▸ TASK STATEMENT
Leave every picture out and return the rest of the listing verbatim.

▸ DATA
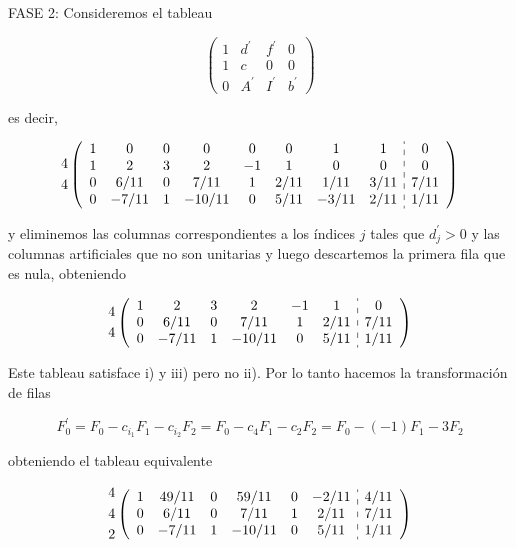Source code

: \documentclass[10pt]{article}
\begin{document}
FASE 2: Consideremos el tableau

$$
\left(\begin{array}{ccc|c}
1 & d^{\prime} & f^{\prime} & 0 \\
1 & c & 0 & 0 \\
0 & A^{\prime} & I^{\prime} & b^{\prime}
\end{array}\right)
$$

es decir,

$$
\begin{aligned}
& 4 \\
& 4
\end{aligned}\left(\begin{array}{cccccccc:c}
1 & 0 & 0 & 0 & 0 & 0 & 1 & 1 & 0 \\
1 & 2 & 3 & 2 & -1 & 1 & 0 & 0 & 0 \\
0 & 6 / 11 & 0 & 7 / 11 & 1 & 2 / 11 & 1 / 11 & 3 / 11 & 7 / 11 \\
0 & -7 / 11 & 1 & -10 / 11 & 0 & 5 / 11 & -3 / 11 & 2 / 11 & 1 / 11
\end{array}\right)
$$

y eliminemos las columnas correspondientes a los índices $j$ tales que $d_{j}^{\prime}>0$ y las columnas artificiales que no son unitarias y luego descartemos la primera fila que es nula, obteniendo

$$
\begin{gathered}
4 \\
4
\end{gathered}\left(\begin{array}{cccccc:c}
1 & 2 & 3 & 2 & -1 & 1 & 0 \\
0 & 6 / 11 & 0 & 7 / 11 & 1 & 2 / 11 & 7 / 11 \\
0 & -7 / 11 & 1 & -10 / 11 & 0 & 5 / 11 & 1 / 11
\end{array}\right)
$$

Este tableau satisface i) y iii) pero no ii). Por lo tanto hacemos la transformación de filas

$$
F_{0}^{\prime}=F_{0}-c_{i_{1}} F_{1}-c_{i_{2}} F_{2}=F_{0}-c_{4} F_{1}-c_{2} F_{2}=F_{0}-(-1) F_{1}-3 F_{2}
$$

obteniendo el tableau equivalente

$$
\begin{aligned}
& 4 \\
& 4 \\
& 2
\end{aligned}\left(\begin{array}{cccccc:c}
1 & 49 / 11 & 0 & 59 / 11 & 0 & -2 / 11 & 4 / 11 \\
0 & 6 / 11 & 0 & 7 / 11 & 1 & 2 / 11 & 7 / 11 \\
0 & -7 / 11 & 1 & -10 / 11 & 0 & 5 / 11 & 1 / 11
\end{array}\right)
$$
\end{document}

▸ TASK SOLUTION
Source code

: \documentclass[10pt]{article}
\begin{document}
FASE 2: Consideremos el tableau

$$
\left(\begin{array}{ccc|c}
1 & d^{\prime} & f^{\prime} & 0 \\
1 & c & 0 & 0 \\
0 & A^{\prime} & I^{\prime} & b^{\prime}
\end{array}\right)
$$

es decir,

$$
\begin{aligned}
& 4 \\
& 4
\end{aligned}\left(\begin{array}{cccccccc:c}
1 & 0 & 0 & 0 & 0 & 0 & 1 & 1 & 0 \\
1 & 2 & 3 & 2 & -1 & 1 & 0 & 0 & 0 \\
0 & 6 / 11 & 0 & 7 / 11 & 1 & 2 / 11 & 1 / 11 & 3 / 11 & 7 / 11 \\
0 & -7 / 11 & 1 & -10 / 11 & 0 & 5 / 11 & -3 / 11 & 2 / 11 & 1 / 11
\end{array}\right)
$$

y eliminemos las columnas correspondientes a los índices $j$ tales que $d_{j}^{\prime}>0$ y las columnas artificiales que no son unitarias y luego descartemos la primera fila que es nula, obteniendo

$$
\begin{gathered}
4 \\
4
\end{gathered}\left(\begin{array}{cccccc:c}
1 & 2 & 3 & 2 & -1 & 1 & 0 \\
0 & 6 / 11 & 0 & 7 / 11 & 1 & 2 / 11 & 7 / 11 \\
0 & -7 / 11 & 1 & -10 / 11 & 0 & 5 / 11 & 1 / 11
\end{array}\right)
$$

Este tableau satisface i) y iii) pero no ii). Por lo tanto hacemos la transformación de filas

$$
F_{0}^{\prime}=F_{0}-c_{i_{1}} F_{1}-c_{i_{2}} F_{2}=F_{0}-c_{4} F_{1}-c_{2} F_{2}=F_{0}-(-1) F_{1}-3 F_{2}
$$

obteniendo el tableau equivalente

$$
\begin{aligned}
& 4 \\
& 4 \\
& 2
\end{aligned}\left(\begin{array}{cccccc:c}
1 & 49 / 11 & 0 & 59 / 11 & 0 & -2 / 11 & 4 / 11 \\
0 & 6 / 11 & 0 & 7 / 11 & 1 & 2 / 11 & 7 / 11 \\
0 & -7 / 11 & 1 & -10 / 11 & 0 & 5 / 11 & 1 / 11
\end{array}\right)
$$
\end{document}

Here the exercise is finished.